What is being asked:
Look through the entries below and count every line in which "Tullie" appears; reply with the number only.

● ● ● ●

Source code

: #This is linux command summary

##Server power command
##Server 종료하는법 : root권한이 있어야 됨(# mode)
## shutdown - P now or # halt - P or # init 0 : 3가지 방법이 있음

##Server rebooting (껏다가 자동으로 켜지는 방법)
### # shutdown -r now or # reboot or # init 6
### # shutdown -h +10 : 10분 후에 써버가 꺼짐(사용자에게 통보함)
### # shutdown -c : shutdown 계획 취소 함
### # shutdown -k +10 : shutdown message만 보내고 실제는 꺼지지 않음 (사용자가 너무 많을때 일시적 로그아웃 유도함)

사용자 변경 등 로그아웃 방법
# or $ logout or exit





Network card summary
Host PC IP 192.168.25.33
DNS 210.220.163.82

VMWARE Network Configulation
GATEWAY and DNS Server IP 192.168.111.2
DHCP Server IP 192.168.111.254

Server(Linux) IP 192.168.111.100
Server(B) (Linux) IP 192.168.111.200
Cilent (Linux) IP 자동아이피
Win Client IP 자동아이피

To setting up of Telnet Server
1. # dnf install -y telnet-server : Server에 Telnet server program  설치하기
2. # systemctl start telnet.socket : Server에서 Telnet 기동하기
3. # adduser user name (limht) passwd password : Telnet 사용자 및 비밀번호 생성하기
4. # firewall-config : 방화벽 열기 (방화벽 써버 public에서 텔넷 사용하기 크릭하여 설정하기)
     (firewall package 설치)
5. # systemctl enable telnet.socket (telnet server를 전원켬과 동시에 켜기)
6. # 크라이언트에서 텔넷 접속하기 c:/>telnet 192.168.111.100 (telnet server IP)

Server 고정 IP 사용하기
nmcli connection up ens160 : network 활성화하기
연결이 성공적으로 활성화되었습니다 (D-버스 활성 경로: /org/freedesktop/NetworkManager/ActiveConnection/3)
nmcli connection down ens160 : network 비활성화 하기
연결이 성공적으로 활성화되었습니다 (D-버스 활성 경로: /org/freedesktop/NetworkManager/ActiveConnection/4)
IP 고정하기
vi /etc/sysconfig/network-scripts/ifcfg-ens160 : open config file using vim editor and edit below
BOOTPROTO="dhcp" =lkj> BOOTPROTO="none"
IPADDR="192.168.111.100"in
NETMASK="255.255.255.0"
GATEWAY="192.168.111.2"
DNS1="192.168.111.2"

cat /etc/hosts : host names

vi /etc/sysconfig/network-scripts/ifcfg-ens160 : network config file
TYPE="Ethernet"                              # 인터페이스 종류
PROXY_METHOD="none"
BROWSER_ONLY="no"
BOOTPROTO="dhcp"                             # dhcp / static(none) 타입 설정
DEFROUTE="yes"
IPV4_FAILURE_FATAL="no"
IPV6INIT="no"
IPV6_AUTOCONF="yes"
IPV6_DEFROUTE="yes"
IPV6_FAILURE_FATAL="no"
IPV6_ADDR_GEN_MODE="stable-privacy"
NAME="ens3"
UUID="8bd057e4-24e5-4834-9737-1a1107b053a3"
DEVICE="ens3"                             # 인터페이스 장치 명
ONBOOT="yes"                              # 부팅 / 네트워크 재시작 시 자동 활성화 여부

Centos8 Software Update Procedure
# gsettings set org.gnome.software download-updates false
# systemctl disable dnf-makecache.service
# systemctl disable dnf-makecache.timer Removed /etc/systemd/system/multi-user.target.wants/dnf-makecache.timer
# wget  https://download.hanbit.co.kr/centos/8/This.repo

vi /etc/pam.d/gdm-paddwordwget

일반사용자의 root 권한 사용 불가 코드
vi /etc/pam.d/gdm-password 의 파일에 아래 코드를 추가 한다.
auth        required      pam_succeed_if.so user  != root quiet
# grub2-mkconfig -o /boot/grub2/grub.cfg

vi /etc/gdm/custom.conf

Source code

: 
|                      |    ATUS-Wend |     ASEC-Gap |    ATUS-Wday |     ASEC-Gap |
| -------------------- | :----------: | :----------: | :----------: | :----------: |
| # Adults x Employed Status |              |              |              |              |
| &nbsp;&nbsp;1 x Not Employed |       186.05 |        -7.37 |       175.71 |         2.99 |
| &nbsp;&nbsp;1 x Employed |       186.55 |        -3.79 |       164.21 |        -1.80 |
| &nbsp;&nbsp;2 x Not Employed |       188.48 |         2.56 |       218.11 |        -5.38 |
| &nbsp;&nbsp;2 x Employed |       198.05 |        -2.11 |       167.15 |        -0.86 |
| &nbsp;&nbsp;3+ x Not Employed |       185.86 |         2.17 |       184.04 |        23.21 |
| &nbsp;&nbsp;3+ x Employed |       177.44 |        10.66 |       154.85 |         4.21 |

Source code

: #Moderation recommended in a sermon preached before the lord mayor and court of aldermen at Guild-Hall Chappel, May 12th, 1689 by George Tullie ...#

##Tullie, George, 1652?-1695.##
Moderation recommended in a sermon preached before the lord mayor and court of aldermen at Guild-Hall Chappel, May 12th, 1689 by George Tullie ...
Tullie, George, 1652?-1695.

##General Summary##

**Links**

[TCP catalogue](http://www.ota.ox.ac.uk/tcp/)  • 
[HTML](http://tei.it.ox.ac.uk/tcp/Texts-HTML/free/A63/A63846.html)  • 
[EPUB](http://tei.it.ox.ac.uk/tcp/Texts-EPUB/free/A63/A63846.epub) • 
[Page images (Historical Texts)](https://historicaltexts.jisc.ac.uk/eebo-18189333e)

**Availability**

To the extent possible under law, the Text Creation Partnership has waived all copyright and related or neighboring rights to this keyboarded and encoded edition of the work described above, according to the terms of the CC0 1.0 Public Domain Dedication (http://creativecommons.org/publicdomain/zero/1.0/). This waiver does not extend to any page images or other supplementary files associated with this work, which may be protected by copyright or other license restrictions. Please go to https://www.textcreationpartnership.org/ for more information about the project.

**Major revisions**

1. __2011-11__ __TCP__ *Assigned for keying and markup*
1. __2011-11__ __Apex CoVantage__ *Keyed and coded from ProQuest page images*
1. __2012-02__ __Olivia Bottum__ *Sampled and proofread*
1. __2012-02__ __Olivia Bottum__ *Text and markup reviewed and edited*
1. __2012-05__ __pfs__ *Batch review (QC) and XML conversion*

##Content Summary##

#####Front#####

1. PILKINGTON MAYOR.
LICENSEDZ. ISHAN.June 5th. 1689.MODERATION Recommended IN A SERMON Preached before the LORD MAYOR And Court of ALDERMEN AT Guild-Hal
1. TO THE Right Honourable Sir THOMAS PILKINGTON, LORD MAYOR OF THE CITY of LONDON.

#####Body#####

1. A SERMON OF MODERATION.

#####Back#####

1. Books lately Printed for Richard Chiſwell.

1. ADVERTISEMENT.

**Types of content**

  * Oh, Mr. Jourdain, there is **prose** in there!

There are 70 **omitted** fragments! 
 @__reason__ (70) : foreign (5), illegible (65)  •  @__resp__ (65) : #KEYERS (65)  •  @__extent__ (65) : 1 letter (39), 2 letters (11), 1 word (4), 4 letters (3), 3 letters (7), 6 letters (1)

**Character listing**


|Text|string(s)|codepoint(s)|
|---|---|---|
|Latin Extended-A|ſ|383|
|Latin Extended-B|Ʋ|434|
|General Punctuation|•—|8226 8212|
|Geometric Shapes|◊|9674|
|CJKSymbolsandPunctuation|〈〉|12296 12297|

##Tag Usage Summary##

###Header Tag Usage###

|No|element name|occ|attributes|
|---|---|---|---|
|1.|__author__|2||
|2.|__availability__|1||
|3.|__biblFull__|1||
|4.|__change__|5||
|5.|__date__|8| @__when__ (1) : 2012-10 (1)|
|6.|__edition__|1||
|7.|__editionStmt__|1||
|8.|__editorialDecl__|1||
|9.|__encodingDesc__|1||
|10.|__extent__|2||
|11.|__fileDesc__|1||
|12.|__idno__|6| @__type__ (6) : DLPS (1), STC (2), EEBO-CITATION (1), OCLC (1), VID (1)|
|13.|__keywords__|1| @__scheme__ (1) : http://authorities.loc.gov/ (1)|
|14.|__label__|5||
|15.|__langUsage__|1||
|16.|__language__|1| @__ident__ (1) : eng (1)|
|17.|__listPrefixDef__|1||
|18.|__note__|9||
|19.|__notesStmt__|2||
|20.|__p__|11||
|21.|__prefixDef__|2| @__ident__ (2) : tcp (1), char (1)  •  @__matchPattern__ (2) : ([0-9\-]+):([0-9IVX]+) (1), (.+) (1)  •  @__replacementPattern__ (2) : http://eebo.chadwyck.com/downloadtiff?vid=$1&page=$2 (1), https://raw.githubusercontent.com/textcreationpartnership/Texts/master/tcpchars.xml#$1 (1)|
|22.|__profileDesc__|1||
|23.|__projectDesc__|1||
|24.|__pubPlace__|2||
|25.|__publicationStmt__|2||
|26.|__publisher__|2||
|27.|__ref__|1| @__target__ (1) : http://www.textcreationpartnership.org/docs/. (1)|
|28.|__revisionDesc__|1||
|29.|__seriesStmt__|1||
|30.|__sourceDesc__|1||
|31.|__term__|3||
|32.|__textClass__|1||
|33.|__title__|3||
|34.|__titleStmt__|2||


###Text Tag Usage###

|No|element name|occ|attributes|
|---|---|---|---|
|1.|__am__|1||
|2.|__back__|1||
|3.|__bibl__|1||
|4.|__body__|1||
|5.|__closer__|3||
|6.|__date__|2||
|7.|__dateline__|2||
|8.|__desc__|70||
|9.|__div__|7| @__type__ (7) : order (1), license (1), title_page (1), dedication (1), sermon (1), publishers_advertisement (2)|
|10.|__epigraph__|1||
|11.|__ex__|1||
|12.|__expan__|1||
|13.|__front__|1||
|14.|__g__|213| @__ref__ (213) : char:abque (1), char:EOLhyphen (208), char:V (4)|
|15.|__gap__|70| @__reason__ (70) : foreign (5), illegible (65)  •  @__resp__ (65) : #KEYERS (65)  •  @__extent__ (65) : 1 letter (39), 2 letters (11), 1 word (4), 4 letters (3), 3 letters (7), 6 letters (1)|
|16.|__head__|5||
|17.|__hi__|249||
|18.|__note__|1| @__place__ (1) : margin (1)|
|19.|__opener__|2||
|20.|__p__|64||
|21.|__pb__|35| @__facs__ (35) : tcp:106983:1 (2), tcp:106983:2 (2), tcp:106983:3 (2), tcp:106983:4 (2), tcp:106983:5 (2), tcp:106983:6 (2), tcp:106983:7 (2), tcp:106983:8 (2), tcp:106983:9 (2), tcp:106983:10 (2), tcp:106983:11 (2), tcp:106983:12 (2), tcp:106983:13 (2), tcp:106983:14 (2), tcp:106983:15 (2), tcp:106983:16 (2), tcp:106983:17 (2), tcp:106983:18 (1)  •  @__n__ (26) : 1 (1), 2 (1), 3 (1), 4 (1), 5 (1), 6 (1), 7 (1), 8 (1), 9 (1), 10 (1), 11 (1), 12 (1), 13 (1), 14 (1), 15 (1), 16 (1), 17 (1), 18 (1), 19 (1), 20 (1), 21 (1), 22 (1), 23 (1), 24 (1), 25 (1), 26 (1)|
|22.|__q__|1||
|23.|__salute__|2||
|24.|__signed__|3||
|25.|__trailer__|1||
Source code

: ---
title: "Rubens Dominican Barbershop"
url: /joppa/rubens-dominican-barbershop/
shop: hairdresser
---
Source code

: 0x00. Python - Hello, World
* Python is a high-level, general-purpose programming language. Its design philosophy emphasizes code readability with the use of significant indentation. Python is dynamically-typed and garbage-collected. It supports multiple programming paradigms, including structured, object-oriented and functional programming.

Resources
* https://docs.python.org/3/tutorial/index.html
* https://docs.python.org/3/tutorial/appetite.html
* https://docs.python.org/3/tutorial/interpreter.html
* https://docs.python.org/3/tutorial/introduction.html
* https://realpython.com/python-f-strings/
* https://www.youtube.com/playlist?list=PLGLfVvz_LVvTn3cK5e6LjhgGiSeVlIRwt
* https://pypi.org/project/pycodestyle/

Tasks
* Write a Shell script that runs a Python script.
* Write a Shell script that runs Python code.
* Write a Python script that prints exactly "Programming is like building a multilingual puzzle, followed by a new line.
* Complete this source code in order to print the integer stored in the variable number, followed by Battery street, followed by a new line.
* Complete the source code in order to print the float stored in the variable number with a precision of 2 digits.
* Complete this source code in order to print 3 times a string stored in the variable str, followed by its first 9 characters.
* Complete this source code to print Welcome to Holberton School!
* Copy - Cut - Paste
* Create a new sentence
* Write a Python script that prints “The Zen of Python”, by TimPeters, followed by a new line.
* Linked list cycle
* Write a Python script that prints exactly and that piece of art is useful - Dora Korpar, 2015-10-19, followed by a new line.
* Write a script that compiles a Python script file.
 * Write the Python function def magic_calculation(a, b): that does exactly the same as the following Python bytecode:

● ● ● ●

Finished exercise:
4